Short Talk: Patty Oikawa
“Using Flux Measurements and Modeling to Inform Carbon Markets and Climate Change Mitigation”
Cal State East Bay
Natural climate solutions involving the management of ecosystems to sequester carbon will play an important role in our ability to limit global warming to 1.5 degrees C. Eddy covariance and other flux measurements are valuable to the carbon market systems overseeing these management solutions. These semi-continuous datasets provide high quality/high resolution information about carbon sequestration and greenhouse gas budgets in ecosystems being managed for climate change mitigation. Combining eddy covariance data with footprint modeling and chamber measurements are particularly helpful for understanding hot moments and variability across the landscape. Flux data are also important for calibrating and validating models used to predict offsets and greenhouse gas budgets in locations where data do not exist. My research currently uses eddy covariance and chamber measurements to constrain models to predict greenhouse gas budgets in restored tidal marshes and compost-amended rangelands. This modeling work has been incorporated into a carbon offset protocol for wetland restoration projects in California, a protocol that is currently being implemented at large scales in the Sacramento-San Joaquin River Delta. We are also developing online platforms through Google Earth Engine which allow stakeholders to more easily access modeling products. While flux data are valuable and helpful for climate mitigation, our work highlights the uncertainty associated with gap-filling and partitioning data. Representing these uncertainties is critical especially in carbon market systems where uncertainty in data results in lower offset potential.

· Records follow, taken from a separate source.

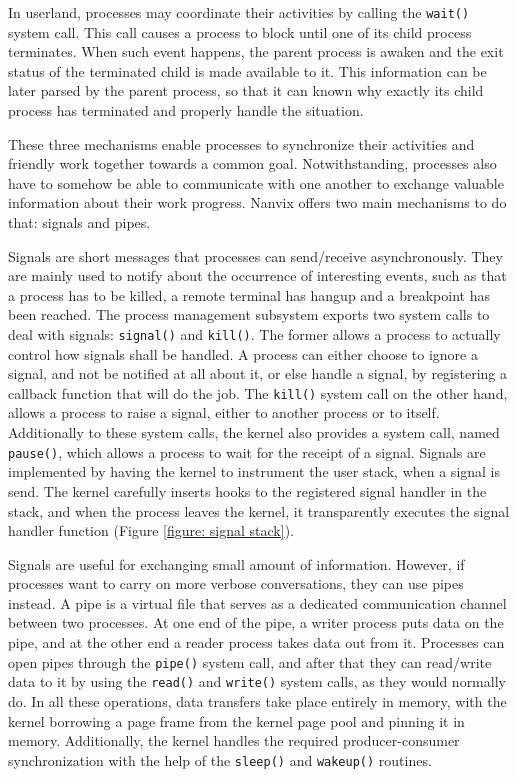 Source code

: 	In userland, processes may coordinate their activities by
	calling the \texttt{wait()} system call. This call causes a
	process to block until one of its child process terminates. When
	such event happens, the parent process is awaken and the exit
	status of the terminated child is made available to it. This
	information can be later parsed by the parent process, so that
	it can known why exactly its child process has terminated and
	properly handle the situation.

	These three mechanisms enable processes to synchronize their
	activities and friendly work together towards a common goal.
	Notwithstanding, processes also have to somehow be able to
	communicate with one another to exchange valuable information
	about their work progress. Nanvix offers two main mechanisms to
	do that: signals and pipes.

	Signals are short messages that processes can send/receive
	asynchronously. They are mainly used to notify about the
	occurrence of interesting events, such as that a process has to
	be killed, a remote terminal has hangup and a breakpoint has
	been reached. The process management subsystem exports two
	system calls to deal with signals: \texttt{signal()} and
	\texttt{kill()}. The former allows a process to actually control
	how signals shall be handled. A process can either choose to
	ignore a signal, and not be notified at all about it, or else
	handle a signal, by registering a callback function that will do
	the job. The \texttt{kill()} system call on the other hand,
	allows a process to raise a signal, either to another process or
	to itself. Additionally to these system calls, the kernel also
	provides a system call, named \texttt{pause()}, which allows a
	process to wait for the receipt of a signal. Signals are
	implemented by having the kernel to instrument the user stack,
	when a signal is send. The kernel carefully inserts hooks to the
	registered signal handler in the stack, and when the process
	leaves the kernel, it transparently executes the signal handler
	function (Figure \ref{figure: signal stack}).

	Signals are useful for exchanging small amount of information.
	However, if processes want to carry on more verbose
	conversations, they can use pipes instead. A pipe is a virtual
	file that serves as a dedicated communication channel between
	two processes. At one end of the pipe, a writer process puts
	data on the pipe, and at the other end a reader process takes
	data out from it. Processes can open pipes through the
	\texttt{pipe()} system call, and after that they can read/write
	data to it by using the \texttt{read()} and \texttt{write()}
	system calls, as they would normally do. In all these
	operations, data transfers take place entirely in memory, with
	the kernel borrowing a page frame from the kernel page pool and
	pinning it in memory. Additionally, the kernel handles the
	required producer-consumer synchronization with the help of the
	\texttt{sleep()} and \texttt{wakeup()} routines.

Short Talk: Forrest Melton
“OpenET and Applications of Ameriflux for Water Management in the West”
Forrest Melton [1,2], John Volk [3], Carlos Wang [1,2], Justin Huntington [3], Robyn Grimm [4], Jamie Herring [5], Maurice Hall [4], Dana Rollison [4], Tyler Erickson [6], Richard Allen [7], Martha Anderson [8], Philip Blankenau [9], Matt Bromley [3], Britta Daudert [3], Conor Doherty [10], Christian Dunkerly [3], Joshua Fisher [11], Mackenzie Friedrichs [12], Alberto Guzman [1,2], Christopher Hain [13], Gregory Halverson [11], Jody Hansen [3], Jordan Harding [5], Lee Johnson [1,2], Yanghui Kang [14], Ayse Kilic [15], Margot Malloy [16], Blake Minor [3], Charles Morton 3 , Samuel Ortega-Salazar 15 , Thomas Ott [3], Peter Revelle [15], Anderson Ruhoff [17], Mitch Schull [8,18], Gabriel Senay [12], Yang Yun [8,18]

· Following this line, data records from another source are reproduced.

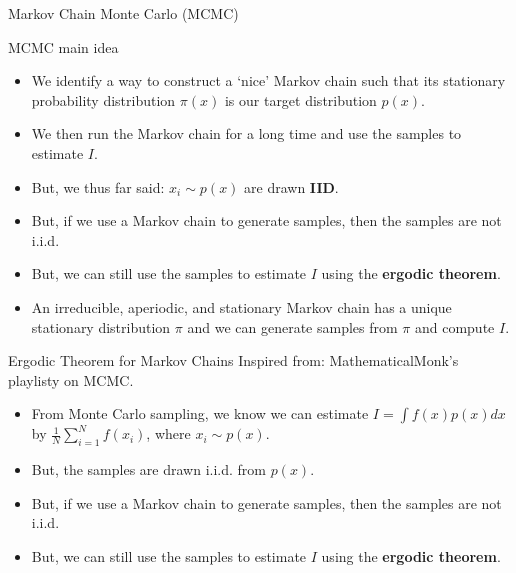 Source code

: \documentclass{beamer}
\begin{document}
\begin{section}{Markov Chain Monte Carlo (MCMC)}

    \begin{frame}{MCMC main idea}
        \begin{itemize}
            \item We identify a way to construct a `nice' Markov chain such that its stationary probability distribution $\pi(x)$ is our target distribution $p(x)$.
            \item We then run the Markov chain for a long time and use the samples to estimate $I$.
            \item But, we thus far said: $x_i \sim p(x)$ are drawn \textbf{IID}. 
            \item But, if we use a Markov chain to generate samples, then the samples are not i.i.d.
            \item But, we can still use the samples to estimate $I$ using the \textbf{ergodic theorem}.
            \item An irreducible, aperiodic, and stationary Markov chain has a unique stationary distribution $\pi$ and we can generate samples from $\pi$ and compute $I$.
        \end{itemize}
    \end{frame}
    


    \begin{frame}{Ergodic Theorem for Markov Chains}
        Inspired from: MathematicalMonk's playlisty on MCMC.

        \begin{itemize}
            \item From Monte Carlo sampling, we know we can estimate $I = \int f(x) p(x) dx$ by $\frac{1}{N} \sum_{i=1}^N f(x_i)$, where $x_i \sim p(x)$.
            \item But, the samples are drawn i.i.d. from $p(x)$.
            \item But, if we use a Markov chain to generate samples, then the samples are not i.i.d.
            \item But, we can still use the samples to estimate $I$ using the \textbf{ergodic theorem}.
        \end{itemize}
    \end{frame}



\end{section}
\end{document}
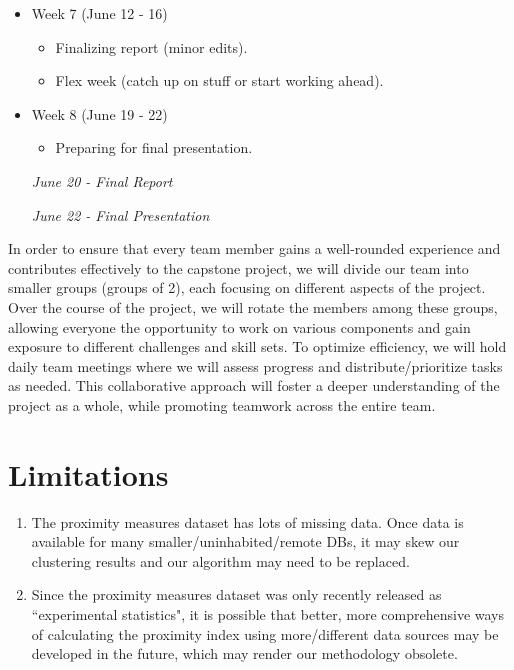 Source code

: \documentclass[11pt, a4paper]{article}
\begin{document}
\begin{itemize}
\item Week 7  \dotfill (June 12 - 16)
\begin{itemize}
\item Finalizing report (minor edits). 
\item Flex week (catch up on stuff or start working ahead). 
\end{itemize}

\item Week 8  \dotfill (June 19 - 22)
\begin{itemize} 
\item Preparing for final presentation. 
\end{itemize}

\textit{June 20 - Final Report}
\par
\textit{June 22 - Final Presentation}

\end{itemize}

\vspace{0.5pc}

In order to ensure that every team member gains a well-rounded experience and contributes effectively to the capstone project, we will divide our team into smaller groups (groups of 2), each focusing on different aspects of the project. Over the course of the project, we will rotate the members among these groups, allowing everyone the opportunity to work on various components and gain exposure to different challenges and skill sets. To optimize efficiency, we will hold daily team meetings where we will assess progress and distribute/prioritize tasks as needed. This collaborative approach will foster a deeper understanding of the project as a whole, while promoting teamwork across the entire team. 




\section*{Limitations}

\begin{enumerate}
\item The proximity measures dataset has lots of missing data. Once data is available for many smaller/uninhabited/remote DBs, it may skew our clustering results and our algorithm may need to be replaced. 
\item Since the proximity measures dataset was only recently released as ``experimental statistics", it is possible that better, more comprehensive ways of calculating the proximity index using more/different data sources may be developed in the future, which may render our methodology obsolete. 
\end{enumerate}
\end{document}
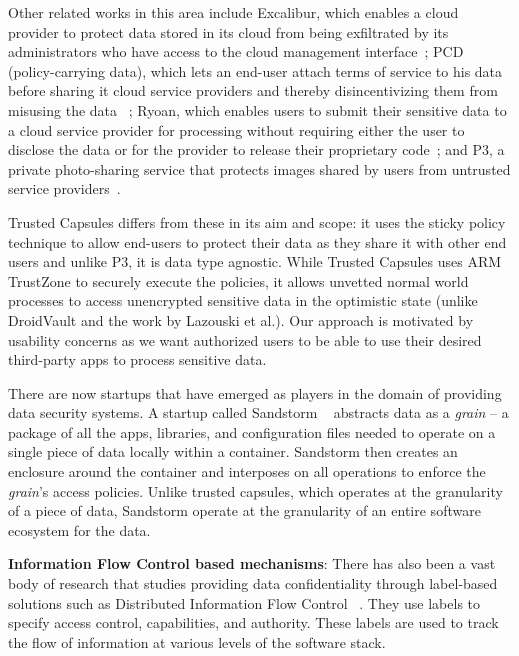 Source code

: Other related works in this area include Excalibur, which enables a cloud
provider to protect data stored in its cloud from being exfiltrated by its
administrators who have access to the cloud management
interface~\cite{excalibur}; PCD (policy-carrying data), which lets an end-user
attach terms of service to his data before sharing it cloud service providers
and thereby disincentivizing them from misusing the data ~\cite{policydata};
Ryoan, which enables users to submit their sensitive data to a cloud service
provider for processing without requiring either the user to disclose the data
or for the provider to release their proprietary code~\cite{ryoan}; and P3, a
private photo-sharing service that protects images shared by users from
untrusted service providers~\cite{p3}.

Trusted Capsules differs from these in its aim and scope: it uses the sticky
policy technique to allow end-users to protect their data as they share it
with other end users and unlike P3, it is data type agnostic. While Trusted
Capsules uses ARM TrustZone to securely execute the policies, it allows unvetted
normal world processes to access unencrypted sensitive data in the optimistic
state (unlike DroidVault and the work by Lazouski et al.). Our approach is
motivated by usability concerns as we want authorized users to be able to use
their desired third-party apps to process sensitive data.

There are now startups that have emerged as players in the domain of providing
data security systems. A startup called Sandstorm ~\cite{sandstorm} abstracts
data as a \textit{grain} -- a package of all the apps, libraries, and
configuration files needed to operate on a single piece of data locally within a
container. Sandstorm then creates an enclosure around the container and
interposes on all operations to enforce the \textit{grain}'s access policies.
Unlike trusted capsules, which operates at the granularity of a piece of data,
Sandstorm operate at the granularity of an entire software ecosystem for the
data.

\textbf{Information Flow Control based mechanisms}: There has also been a vast
body of research that studies providing data confidentiality through label-based
solutions such as Distributed Information Flow Control ~\cite{jif, asbestos,
histar, dstar, laminar, aeolus, flume}. They use labels to specify access
control, capabilities, and authority. These labels are used to track the flow of
information at various levels of the software stack.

1 NASA Ames Research Center
2 California State University Monterey Bay
3 Desert Research Institute
4 Environmental Defense Fund
5 Habitat Seven
6 Google
7 University of Idaho
8 USDA Agricultural Research Service
9 Idaho Department of Water Resources
10 Stanford University
11 NASA Jet Propulsion Lab
12 USGS
13 NASA Marshall Space Flight Center
14 University of Wisconsin
15 University of Nebraska Lincoln
16 CEA Consulting
17 Universidade Federal do Rio Grande do Sul
18 University of Maryland
The OpenET project is addressing one of the biggest data gaps in water management for the Western US by providing consistent, easily-accessible evapotranspiration (ET) data at the field scale. Developed through a collaborative public-private partnership, the OpenET platform and web interface will make satellite-based data on evapotranspiration widely accessible to farmers, landowners, and water managers. OpenET uses an ensemble approach driven by six ET models, and has developed a shared platform for data processing and distribution to provide widely accessible ET data at daily, monthly and annual timesteps. A major component of the OpenET effort is rigorous characterization of the accuracy of the remotely sensed ET data through a large model intercomparison and accuracy assessment study. This accuracy assessment relies extensively on Ameriflux data as a critical source of ground-based ET data.

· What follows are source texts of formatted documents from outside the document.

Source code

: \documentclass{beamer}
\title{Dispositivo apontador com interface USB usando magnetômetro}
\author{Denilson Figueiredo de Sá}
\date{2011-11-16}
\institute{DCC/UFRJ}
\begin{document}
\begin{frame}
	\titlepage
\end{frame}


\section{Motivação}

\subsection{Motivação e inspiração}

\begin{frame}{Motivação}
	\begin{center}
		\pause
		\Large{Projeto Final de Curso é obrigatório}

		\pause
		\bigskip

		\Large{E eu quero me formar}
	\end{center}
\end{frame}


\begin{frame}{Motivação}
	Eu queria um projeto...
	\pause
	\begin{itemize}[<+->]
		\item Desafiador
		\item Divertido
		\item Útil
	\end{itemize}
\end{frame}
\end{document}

To ensure that OpenET delivers on benefits for agricultural and water sustainability, the OpenET effort has been user-driven from the start, incorporating use case partnerships and working
groups that help guide development and highlight the important ways that more accessible ET data can encourage and benefit sustainable land and water management. OpenET’s use case portfolio represents a diversity of potential users and applications: from growers and agricultural interest groups making irrigation management and other decisions at the field scale, to water district managers building accounting and trading platforms, and even broader drought and water supply and demand assessments by state and federal agencies at basin scales. In this presentation, we will describe the OpenET platform and the role of data from Ameriflux in the OpenET accuracy assessment and intercomparison. We will also describe insights gained from the OpenET use cases and discuss why ground-based ET datasets from Ameriflux are critical to accelerating use of remotely-sensed ET as part of a data-driven approach to water management in the West.
Short Talk: Kim Novick
“Leveraging flux towers to inform land-based climate mitigation and adaptation strategies – emerging opportunities in the Midwestern US”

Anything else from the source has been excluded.